| Exercise instructions |
Retype, word for word, every line from the one holding "### [Sospendere una" through the one holding "### [Multipartner](multipartner.md)" in the entries below, both included, and only those lines.

| Stored entries |
= Beginning of Section =

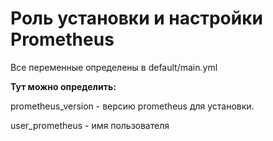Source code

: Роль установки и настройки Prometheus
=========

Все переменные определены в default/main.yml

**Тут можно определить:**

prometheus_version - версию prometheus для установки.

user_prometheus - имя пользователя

= End of Section =
= Beginning of Section =

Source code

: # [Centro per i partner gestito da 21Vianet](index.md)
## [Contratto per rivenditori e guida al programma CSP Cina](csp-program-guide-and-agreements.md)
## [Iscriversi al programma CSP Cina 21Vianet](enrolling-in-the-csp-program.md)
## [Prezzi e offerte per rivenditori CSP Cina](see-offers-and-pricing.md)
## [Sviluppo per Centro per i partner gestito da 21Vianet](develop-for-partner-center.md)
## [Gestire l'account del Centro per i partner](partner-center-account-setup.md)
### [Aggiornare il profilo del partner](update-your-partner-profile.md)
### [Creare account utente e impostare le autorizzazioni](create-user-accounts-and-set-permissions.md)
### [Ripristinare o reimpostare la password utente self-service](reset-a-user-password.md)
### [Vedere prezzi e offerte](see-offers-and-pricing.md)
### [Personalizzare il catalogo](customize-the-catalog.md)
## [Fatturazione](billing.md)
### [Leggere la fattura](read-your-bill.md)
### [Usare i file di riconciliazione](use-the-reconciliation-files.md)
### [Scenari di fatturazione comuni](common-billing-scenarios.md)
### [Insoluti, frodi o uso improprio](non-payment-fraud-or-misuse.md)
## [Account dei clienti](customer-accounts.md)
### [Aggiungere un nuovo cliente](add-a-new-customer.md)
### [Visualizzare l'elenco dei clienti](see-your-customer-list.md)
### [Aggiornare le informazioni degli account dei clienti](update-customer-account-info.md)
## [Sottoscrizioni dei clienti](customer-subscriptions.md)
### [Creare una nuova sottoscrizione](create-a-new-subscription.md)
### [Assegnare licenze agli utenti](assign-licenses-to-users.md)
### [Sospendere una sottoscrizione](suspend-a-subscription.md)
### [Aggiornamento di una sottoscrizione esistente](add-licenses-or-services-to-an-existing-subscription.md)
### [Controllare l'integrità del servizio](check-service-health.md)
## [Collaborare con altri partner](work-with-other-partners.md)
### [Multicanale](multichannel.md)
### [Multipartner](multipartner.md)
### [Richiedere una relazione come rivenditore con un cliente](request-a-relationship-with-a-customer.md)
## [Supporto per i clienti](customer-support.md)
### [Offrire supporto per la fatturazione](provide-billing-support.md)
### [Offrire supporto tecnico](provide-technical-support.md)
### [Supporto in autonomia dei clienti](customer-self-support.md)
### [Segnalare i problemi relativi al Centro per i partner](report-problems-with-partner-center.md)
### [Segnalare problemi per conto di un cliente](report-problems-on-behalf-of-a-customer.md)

= End of Section =

| Task response |
### [Sospendere una sottoscrizione](suspend-a-subscription.md)
### [Aggiornamento di una sottoscrizione esistente](add-licenses-or-services-to-an-existing-subscription.md)
### [Controllare l'integrità del servizio](check-service-health.md)
## [Collaborare con altri partner](work-with-other-partners.md)
### [Multicanale](multichannel.md)
### [Multipartner](multipartner.md)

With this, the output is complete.